The original withdrawal date from Italy was December 3, 1947,
ninety days after the treaty with Italy was ratified, as determined
at Potsdam in July, 1945. That date was deferred temporarily because
of the Communist offensive in Italy, via the national strike, having
been timed to coincide with the American withdrawal. The American
troops left behind were small in number, mainly supply sergeants,
but it threw the Communist strike plan and propaganda out of kilter.
At the same time, the Russians complied with their commitment
to leave Bulgaria. The 100,000 Russian troops were transferred to
Rumania. To achieve that end was the ultimate purpose of the delay
in having all American troops leave Italy. It had also been a source
of dispute within the Government, with many in the military wanting to
stick to the schedule while others saw the practical wisdom of a
delay.
James Marlow of the Associated Press tells of veteran
Congressman Homer Ramey of Ohio having gone home during the recess
and made a speech, saying that some believed Congress to be doing
too much, some, not enough. He said that it took a thick skin to be
in Congress. He observed that Mark Twain had once said that he might
become that "lowest form of human creatures".
Some members had broken into tears when praised, as it was
simply too much to bear.
Mr. Marlow concludes by asking how the reader now felt.
A letter writer wants the Government to give an atomic
ultimatum to Russia to cease its expansionist policies or face
nuclear annihilation.
Gee, that would be smart. Let's just do that and see what
happens. Be sure, though, to get your duck-and-cover Mr. Terrific
tin-hat to guard you at Zero Hour on A-Day.
He had read a piece in the Presbyterian Journal by Dr.

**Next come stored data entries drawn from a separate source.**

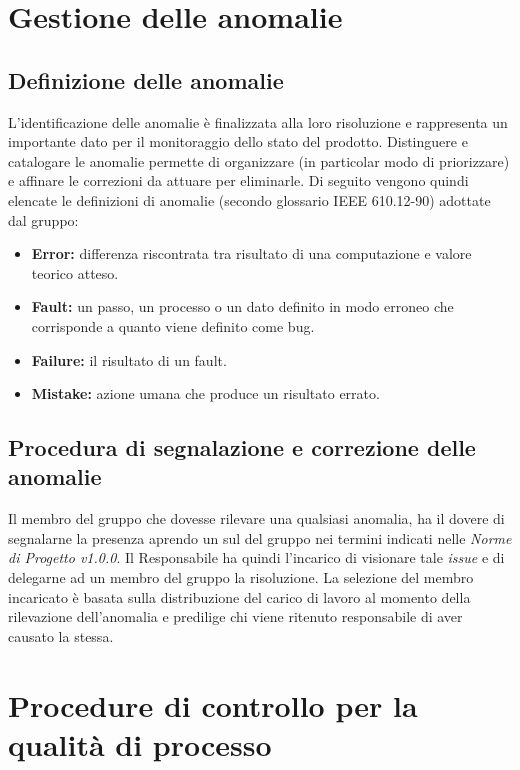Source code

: \documentclass[openany,12pt,a4paper]{report}
\begin{document}
\section{Gestione delle anomalie}

\subsection{Definizione delle anomalie}

L’identificazione delle anomalie è finalizzata alla loro risoluzione e rappresenta un importante dato per il monitoraggio dello stato del prodotto. Distinguere e catalogare le anomalie permette di organizzare (in particolar modo di priorizzare) e affinare le correzioni da attuare per eliminarle. Di seguito
vengono quindi elencate le definizioni di anomalie (secondo glossario IEEE 610.12-90) adottate dal gruppo:

\begin{itemize}
    \item \textbf{Error:} differenza riscontrata tra risultato di una computazione e valore teorico atteso.
    \item \textbf{Fault:} un passo, un processo o un dato definito in modo erroneo che corrisponde a quanto viene definito come bug.
    \item \textbf{Failure:} il risultato di un fault.
    \item \textbf{Mistake:} azione umana che produce un risultato errato.
\end{itemize}

\subsection{Procedura di segnalazione e correzione delle anomalie}

Il membro del gruppo che dovesse rilevare una qualsiasi anomalia, ha il dovere di segnalarne la presenza aprendo un  sul  del gruppo nei termini indicati nelle \textit{Norme di Progetto v1.0.0}. Il Responsabile ha quindi l'incarico di visionare tale \textit{issue} e di delegarne ad un membro del gruppo la risoluzione. La selezione del membro incaricato è basata sulla distribuzione del carico di lavoro al momento della rilevazione dell'anomalia e predilige chi viene ritenuto responsabile di aver causato la stessa.  

\section{Procedure di controllo per la qualità di processo}
\end{document}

L. Nelson Bell, for years a missionary in Japan, saying: "Give
due warning to Russia and time to repent. If the warning goes
unheeded, let fly the devastating bomb."
Amen, brother. That is sure a Christian way to view it. If L.
Nelson Bell, by golly, advocates it, it has to be done.

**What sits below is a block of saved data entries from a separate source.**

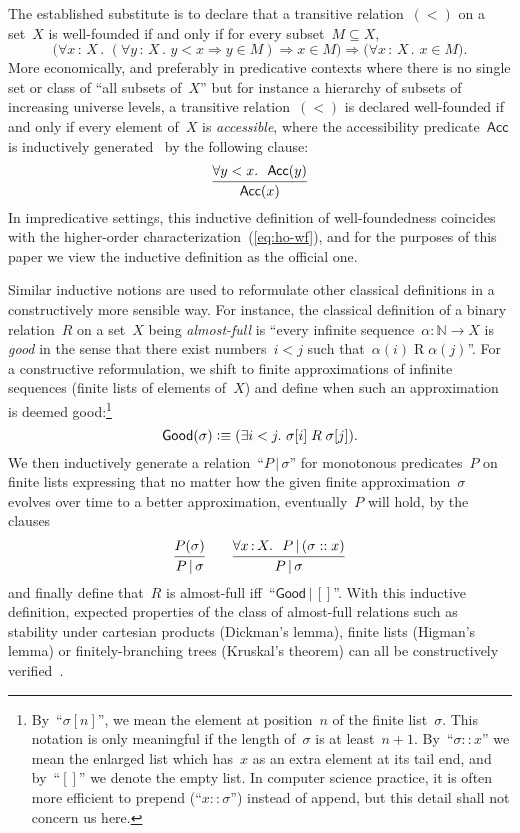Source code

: \documentclass[oneside,reqno]{amsart}
\theoremstyle{definition}
\theoremstyle{plain}
\theoremstyle{remark}
\newcommand{\NN}{\mathbb{N}}
\newcommand{\defeqv}{\vcentcolon\equiv}
\renewcommand{\_}{\mathpunct{.}\,}
\newcommand{\?}{\,{:}\,}
\begin{document}
The established substitute is to declare that a transitive relation~$({<})$ on a set~$X$
is well-founded if and only if for every subset~$M \subseteq X$,
\begin{equation}\label{eq:ho-wf}\tag{$\star$}
\bigl(\forall x\?X\_ (\forall y\?X\_ y < x \Rightarrow y \in M) \Rightarrow x \in
M\bigr) \Longrightarrow \bigl(\forall x\?X\_ x \in M\bigr).
\end{equation}
More economically, and preferably in predicative contexts where there is no
single set or class of ``all subsets of~$X$'' but for instance a
hierarchy of subsets of increasing universe levels, a transitive relation~$({<})$ is
declared well-founded if and only if every element of~$X$ is \emph{accessible}, where
the accessibility predicate~$\mathsf{Acc}$ is inductively generated~\cite{xxx}
by the following clause:
\[
  \infer{\mathsf{Acc}(x)}{\forall y<x\_\ \mathsf{Acc}(y)}
\]
In impredicative settings, this inductive definition of well-foundedness
coincides with the higher-order characterization~(\ref{eq:ho-wf}), and for the
purposes of this paper we view the inductive definition as the official one.

Similar inductive notions are used to reformulate other classical definitions
in a constructively more sensible way. For instance, the classical definition
of a binary relation~$R$ on a set~$X$ being \emph{almost-full} is ``every
infinite sequence~$\alpha : \NN \to X$ is \emph{good} in the sense that there
exist numbers~$i < j$ such that~$\alpha(i) \mathrel{R} \alpha(j)$''.
For a constructive reformulation, we shift to finite approximations of
infinite sequences (finite lists of elements of~$X$) and define when such an
approximation is deemed good:\footnote{By~``$\sigma[n]$'', we mean the element
at position~$n$ of the finite list~$\sigma$. This notation is only meaningful
if the length of~$\sigma$ is at least~$n+1$. By~``$\sigma :: x$'' we mean the
enlarged list which has~$x$ as an extra element at its tail end, and by~``$[]$'' we
denote the empty list. In computer science practice, it is often more efficient
to prepend (``$x :: \sigma$'') instead of append, but this detail shall not
concern us here.}
\[ \mathsf{Good}(\sigma) \defeqv (\exists i<j\_ \sigma[i] \mathrel{R} \sigma[j]). \]
We then inductively generate a relation~``$P \,|\, \sigma$'' for monotonous
predicates~$P$ on finite lists expressing that no matter how the given finite
approximation~$\sigma$ evolves over time to a better approximation,
eventually~$P$ will hold, by the clauses
\[
  \infer{P \,|\, \sigma}{P(\sigma)}
  \qquad
  \infer{P \,|\, \sigma}{\forall x \? X\_\ P \,|\, (\sigma :: x)}
\]
and finally define that~$R$ is almost-full iff~``$\mathsf{Good} \,|\, []$''.
With this inductive definition, expected properties of the class of almost-full
relations such as stability under cartesian products (Dickman's lemma),
finite lists (Higman's lemma) or finitely-branching trees (Kruskal's theorem)
can all be constructively verified~\cite{xxx}.
\end{document}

We think the writer may have been drinking or tired and
instead read a cartoon representation of a character named Hell
Knellsome Bell, but maybe not.
The editors suggest that while such a course might enhance
the nation's material security, it would not do much for its
spiritual security.
Who cares about that? We're out to conquer the world. We got
atomic bombs. Don't quote that Matthew 16:26 "what
propheteth a man" stuff. Who do you think you are, Jesus or
somebody? God gave us the atomic bomb and he meant for us obviously
to use it whenever we see fit or see Red. And who the hell is
Disraeli, some Jew? Marshall Plan and U.N. That is the path to the
Deil's nether lands, mister. You had better read your Good Book
better. There's lots o' killing in there.
A letter from failed GOP Congressional candidate P. C.
Burkholder comments on the editorial of January 9, "Turning
Point for the Grand Old Party?" anent Secretary of State
Marshall telling Congress that a crucial time had been reached,
either to support the Marshall Plan as proposed or retreat into the
isolationism of the past and its attendant dangers.
He agrees that a turning point had been reached but believes
that it was the New Deal which had caused all the problems, not
isolationism. He contends that America had built the Russian war
machine which now threatened a "New Deal war". He doesn't
like the Marshall Plan at all.
Obviously. Never mind that, had Russia either made a
separate peace with Germany or joined the Axis, it might have taken three million
Americans killed in the war to have won it. Certainly, it would
have been far more than 300,000. But what's the difference as long
as you get your country buttermilk and run again for Congress?